Most bizarre was the Mrs Sedley of Stephanie Houtzeel, whose past performances include a superb Octavian, a sultry Jenny in “Mahagonny”, and an overwrought Komponist in “Ariadne auf Naxos”.  A question remains as to why she delivered most of her part in Sprechstimme. Houtzeel still has a lovely, warm mezzo.  She managed a few lines that sounded fine, but she was a major victim of the production.

Why does this production even exist in 2022?  It has now been around for 49 performances over 26 years (in that time-window the Met has given it only 11 times).  It would by far be better for the singers, chorus, conductor, and audience to present it in concert form. Earlier this season, Theater an der Wien revived it bare-bones production by Christof Loy – Mr I-can-stage-any-opera-in-a-big-empty-room-with-large-large-doors – which seems a masterwork compared to this insulting drivel.

How Christine Mielitz had an international career is beyond me (After this 1996 debut production at Staatsoper she was invited back for Parsifal (stage debut of Thomas Quasthoff) and Der fliegende Holländer in the same season!  Both were/are appalling; the Parsifal has been scrapped.) The stage is bare.  Literally.  Elevators are used to pop-up – or drop-down – certain sections of the stage, which did things like relegate the chorus for the Sunday church scene to far upstage and slightly below stage level. (Why, for Christ’s sake, could they not just sing from offstage, as written?). Suddenly neon lights define the proscenium around the black void.  No discernable reason – maybe to add some colour to the chorus’ featureless black costumes?

Then strips of light start to appear on the stage floor, suggestive of the yellow lines which divide lanes on a highway.  Then they turned green and began moving to a distant point, leaving no doubt that we’re on the road to nowhere. In the middle, far above the stage, hangs a lighted disc.  Blue, white, red – the moon, the sun?  Then it morphs into a clock-face.  As with most of the inventions of this production, it is utterly meaningless and rather distracting.

 

The chorus is kept mostly upstage and given no chance to interact with the townspeople.  Even when we first see the townspeople they are sitting in a single row of chairs, facing the back of the next person, heads buried in newspapers.  There is zero chance for interaction and character development. They are cartoons.  Men are sexually-starved buffoons.  Women are tarts.  Mrs Sedley may be a lesbian, in monochrome dove-grey pants suit, long scarf, pert bowler, and masculine strut.  This is the most vivid costume in the show and it deepens the question: when is this supposedly taking place?  My guess would be the late 1920s.  Dancing the Twist and the jazzy snapping of fingers to “Old Joe has gone fishing” only confused thing even more.  At times I felt embarrassed for the cast.

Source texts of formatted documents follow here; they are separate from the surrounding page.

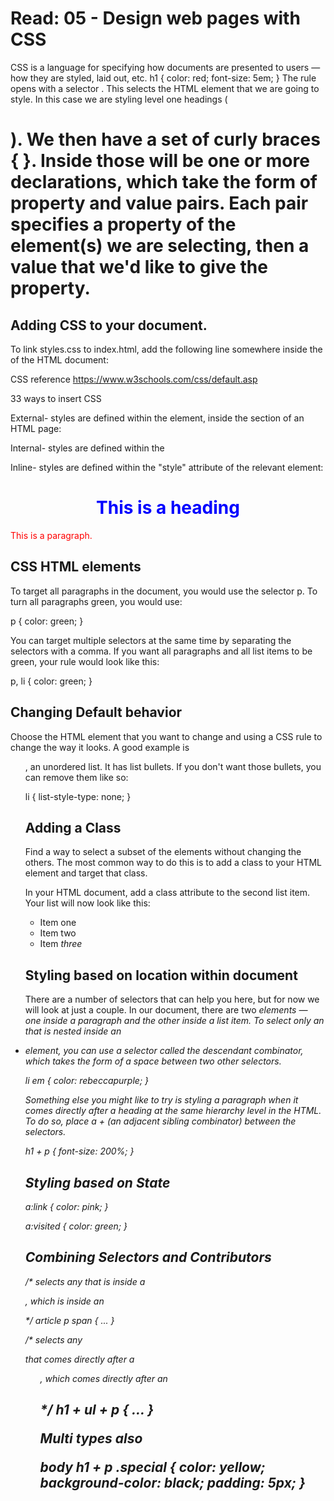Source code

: # Read: 05 - Design web pages with CSS

CSS is a language for specifying how documents are presented to users — how they are styled, laid out, etc.
h1 {
    color: red;
    font-size: 5em;
}
The rule opens with a selector . This selects the HTML element that we are going to style. In this case we are styling level one headings (<h1>).
We then have a set of curly braces { }. Inside those will be one or more declarations, which take the form of property and value pairs. Each pair specifies a property of the element(s) we are selecting, then a value that we'd like to give the property.

## Adding CSS to your document. 

To link styles.css to index.html, add the following line somewhere inside the <head> of the HTML document:

<link rel="stylesheet" href="styles.css">

CSS reference https://www.w3schools.com/css/default.asp

33 ways to insert CSS

External- styles are defined within the <link> element, inside the <head> section of an HTML page:

<!DOCTYPE html>
<html>
<head>
<link rel="stylesheet" href="mystyle.css">
</head>

Internal- styles are defined within the <style> element, inside the <head> section of an HTML page:

<!DOCTYPE html>
<html>
<head>
<style>
body {
  background-color: linen;
}

h1 {
  color: maroon;
  margin-left: 40px;
}
</style>
</head>

Inline- styles are defined within the "style" attribute of the relevant element:

<!DOCTYPE html>
<html>
<body>

<h1 style="color:blue;text-align:center;">This is a heading</h1>
<p style="color:red;">This is a paragraph.</p>

</body>
</html>

## CSS HTML elements

To target all paragraphs in the document, you would use the selector p. To turn all paragraphs green, you would use:

p {
  color: green;
}

You can target multiple selectors at the same time by separating the selectors with a comma. If you want all paragraphs and all list items to be green, your rule would look like this:

p, li {
    color: green;
}

## Changing Default behavior

Choose the HTML element that you want to change and using a CSS rule to change the way it looks. A good example is <ul>, an unordered list. It has list bullets. If you don't want those bullets, you can remove them like so:

li {
  list-style-type: none;
}

## Adding a Class

Find a way to select a subset of the elements without changing the others. The most common way to do this is to add a class to your HTML element and target that class.

In your HTML document, add a class attribute to the second list item. Your list will now look like this:

<ul>
  <li>Item one</li>
  <li class="special">Item two</li>
  <li>Item <em>three</em></li>
</ul>

## Styling based on location within document

There are a number of selectors that can help you here, but for now we will look at just a couple. In our document, there are two <em> elements — one inside a paragraph and the other inside a list item. To select only an <em> that is nested inside an <li> element, you can use a selector called the descendant combinator, which takes the form of a space between two other selectors.

li em {
  color: rebeccapurple;
}

Something else you might like to try is styling a paragraph when it comes directly after a heading at the same hierarchy level in the HTML. To do so, place a + (an adjacent sibling combinator) between the selectors.

h1 + p {
  font-size: 200%;
}

## Styling based on State

a:link {
  color: pink;
}

a:visited {
  color: green;
}


## Combining Selectors and Contributors

/* selects any <span> that is inside a <p>, which is inside an <article>  */
article p span { ... }

/* selects any <p> that comes directly after a <ul>, which comes directly after an <h1>  */
h1 + ul + p { ... }

Multi types also

body h1 + p .special {
  color: yellow;
  background-color: black;
  padding: 5px;
}




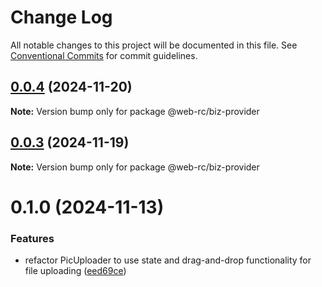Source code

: # Change Log

All notable changes to this project will be documented in this file.
See [Conventional Commits](https://conventionalcommits.org) for commit guidelines.

## [0.0.4](https://github.com/weidyg/web-rc/compare/@web-rc/biz-provider@0.0.3...@web-rc/biz-provider@0.0.4) (2024-11-20)

**Note:** Version bump only for package @web-rc/biz-provider

## [0.0.3](https://github.com/weidyg/web-rc/compare/@web-rc/biz-provider@0.1.0...@web-rc/biz-provider@0.0.3) (2024-11-19)

**Note:** Version bump only for package @web-rc/biz-provider

# 0.1.0 (2024-11-13)

### Features

- refactor PicUploader to use state and drag-and-drop functionality for file uploading ([eed69ce](https://github.com/weidyg/web-rc/commit/eed69ce81703bed3413a8720d733caedf14e94cf))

Perhaps the most disturbing and needless gimmick is the use of prepubescent boys’ bodies.  When the opera opens at the inquest for William Spode, Grimes’ late apprentice, his body lies centre stage.  Grimes takes the body with him at the end of the scene.  When John-with-no-surname, Spode’s successor, is delivered, Grimes grabs him, takes him to his hut and beats him.  Grimes is oddly not even in the room when John falls to his death (a stuffed body doll is clumsily tossed from the high ladder which the poor kid has to climb wearing a safety harness).  Grimes’ “mad scene” is sung mostly to the dead boy, and when Balstrode yells at him to take the ship out to sea and sink her, Grimes has already departed with the corpse over one shoulder.

Grimes, obviously descending from extremely troubled and socially inept to totally insane, doesn’t hear a word sung by Ellen or Balstrode: he just hovers over and hugs John’s body.  Is paedophilia and/or necrophilia being suggested?  It certainly doesn’t help anyone sympathise with Grimes.  Performed entirely in this black void, there is no sympathy to be found anywhere, except perhaps for Britten.

 

Performances at Wiener Staatsoper continue through 08 February 2022.